The oil industry is shelling out billions of dollars in a series of acquisitions in the Permian Basin, the hottest oilfield in the world.
The rush of deals underscores how eager companies are to get a foothold in the region. Rapid technological advances have dramatically slashed the cost to frack in the Permian. Production is spiking so much that Texas is on track to surpass Iran and Iraq, both OPEC members. That would make Texas No. 3 in the world if it were a country. “It’s the most desired region in the United States, if not globally,” said Michael Tran, director of global energy strategy at RBC Capital Markets.
Permian could rival legendary Saudi field
RBC estimates that Permian production will more than double over the next seven to 10 years, to about 6.5 million barrels per day. That’s more than the entire United States produced in early 2012. “From a price perspective, the Permian Basin is extremely attractive,” Tran said. “Nobody doubts the rock.” The Permian boasts unique geology that allows oil companies to drill more than one layer of the earth at the same time. Wells can be profitable below $40 a barrel. That’s well below today’s price of about $65 a barrel. And some executives believe the amount of Permian oil rivals Saudi Arabia’s legendary Ghawar Field, the world’s largest conventional oilfield.
But major obstacles loom in the booming Permian Basin, at least in the short run. Because of hyper growth, the Permian is quickly running out of pipelines to move oil out of the region.
“The pipeline constraints are real, but they are transitory,” said Vincent Piazza, senior energy analyst at Bloomberg Intelligence. “The infrastructure has had a difficult time keeping up with the explosive growth.

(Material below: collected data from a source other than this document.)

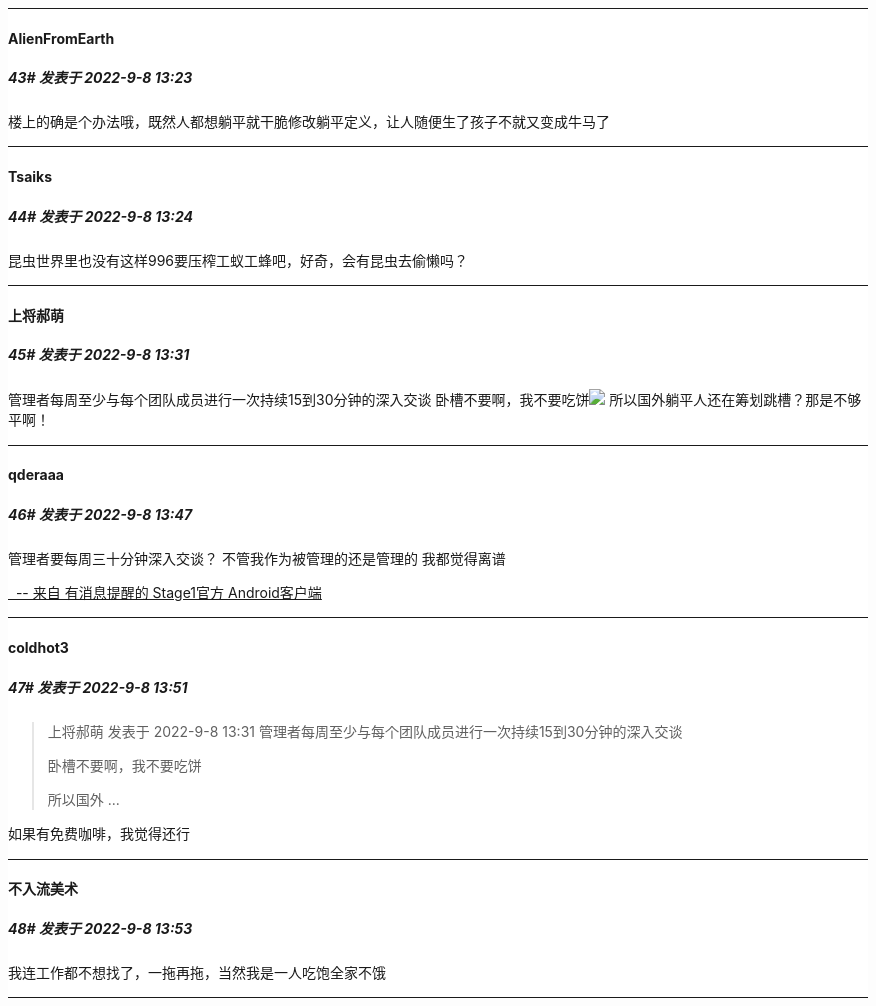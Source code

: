 *****

####  AlienFromEarth  
##### 43#       发表于 2022-9-8 13:23

楼上的确是个办法哦，既然人都想躺平就干脆修改躺平定义，让人随便生了孩子不就又变成牛马了

*****

####  Tsaiks  
##### 44#       发表于 2022-9-8 13:24

昆虫世界里也没有这样996要压榨工蚁工蜂吧，好奇，会有昆虫去偷懒吗？

*****

####  上将郝萌  
##### 45#       发表于 2022-9-8 13:31

管理者每周至少与每个团队成员进行一次持续15到30分钟的深入交谈
卧槽不要啊，我不要吃饼<img src="https://static.saraba1st.com/image/smiley/face2017/099.png" referrerpolicy="no-referrer">
所以国外躺平人还在筹划跳槽？那是不够平啊！

*****

####  qderaaa  
##### 46#       发表于 2022-9-8 13:47

管理者要每周三十分钟深入交谈？
不管我作为被管理的还是管理的 我都觉得离谱

[  -- 来自 有消息提醒的 Stage1官方 Android客户端](https://www.coolapk.com/apk/140634)

*****

####  coldhot3  
##### 47#       发表于 2022-9-8 13:51

<blockquote>上将郝萌 发表于 2022-9-8 13:31
管理者每周至少与每个团队成员进行一次持续15到30分钟的深入交谈

卧槽不要啊，我不要吃饼

所以国外 ...</blockquote>
如果有免费咖啡，我觉得还行

*****

####  不入流美术  
##### 48#       发表于 2022-9-8 13:53

我连工作都不想找了，一拖再拖，当然我是一人吃饱全家不饿

*****
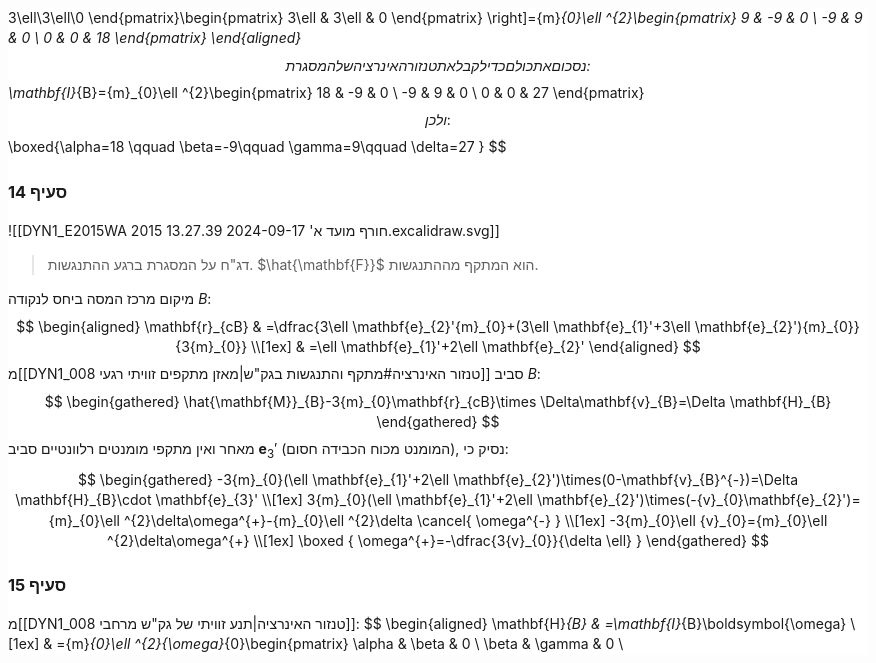 3\ell\\3\ell\\0
\end{pmatrix}\begin{pmatrix}
3\ell & 3\ell & 0
\end{pmatrix} \right]={m}_{0}\ell ^{2}\begin{pmatrix}
9 & -9 & 0 \\
-9 & 9 & 0 \\
0 & 0 & 18
\end{pmatrix}
\end{aligned}
$$
נסכום את כולם כדי לקבל את טנזור האינרציה של המסגרת:
$$
\mathbf{I}_{B}={m}_{0}\ell ^{2}\begin{pmatrix}
18 & -9 & 0 \\
-9 & 9 & 0 \\
0 & 0 & 27
\end{pmatrix}
$$
ולכן:
$$
\boxed{\alpha=18 \qquad \beta=-9\qquad \gamma=9\qquad \delta=27 }
$$

### סעיף 14
![[DYN1_E2015WA 2015 חורף מועד א' 2024-09-17 13.27.39.excalidraw.svg]]
>דג"ח על המסגרת ברגע ההתנגשות. $\hat{\mathbf{F}}$ הוא המתקף מההתנגשות.

מיקום מרכז המסה ביחס לנקודה $B$:
$$
\begin{aligned}
\mathbf{r}_{cB} & =\dfrac{3\ell \mathbf{e}_{2}'{m}_{0}+(3\ell \mathbf{e}_{1}'+3\ell \mathbf{e}_{2}'){m}_{0}}{3{m}_{0}} \\[1ex]
 & =\ell \mathbf{e}_{1}'+2\ell \mathbf{e}_{2}'
\end{aligned}
$$
מ[[DYN1_008 טנזור האינרציה#מתקף והתנגשות בגק"ש|מאזן מתקפים זוויתי רגעי]] סביב $B$:
$$
\begin{gathered}
\hat{\mathbf{M}}_{B}-3{m}_{0}\mathbf{r}_{cB}\times \Delta\mathbf{v}_{B}=\Delta \mathbf{H}_{B}
\end{gathered}
$$
מאחר ואין מתקפי מומנטים רלוונטיים סביב $\mathbf{e}_{3}'$ (המומנט מכוח הכבידה חסום), נסיק כי:
$$
\begin{gathered}
-3{m}_{0}(\ell \mathbf{e}_{1}'+2\ell \mathbf{e}_{2}')\times(0-\mathbf{v}_{B}^{-})=\Delta \mathbf{H}_{B}\cdot \mathbf{e}_{3}' \\[1ex]
3{m}_{0}(\ell \mathbf{e}_{1}'+2\ell \mathbf{e}_{2}')\times(-{v}_{0}\mathbf{e}_{2}')={m}_{0}\ell ^{2}\delta\omega^{+}-{m}_{0}\ell ^{2}\delta \cancel{ \omega^{-} } \\[1ex]
-3{m}_{0}\ell {v}_{0}={m}_{0}\ell ^{2}\delta\omega^{+} \\[1ex]
\boxed {
\omega^{+}=-\dfrac{3{v}_{0}}{\delta \ell}
 }
\end{gathered}
$$
### סעיף 15
מ[[DYN1_008 טנזור האינרציה|תנע זוויתי של גק"ש מרחבי]]:
$$
\begin{aligned}
\mathbf{H}_{B} & =\mathbf{I}_{B}\boldsymbol{\omega} \\[1ex]
 & ={m}_{0}\ell ^{2}{\omega}_{0}\begin{pmatrix}
\alpha & \beta & 0 \\
\beta & \gamma & 0 \\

More pipelines are coming, but they will take time. Clay Seigle, managing director of oil at research firm Genscape, warned of “significant challenges” for transporting oil out of the Permian until the second half of next year. At the same time, Permian producers are feeling sticker shock as prices spike for talent, supplies and services. Oil executives are betting they can maximize their chances of success by working together. The recent deals “signal a clear shift in the US shale industry towards consolidation as players seek operational and capital efficiencies,” analysts at research firm Rystad Energy wrote in a report on Wednesday.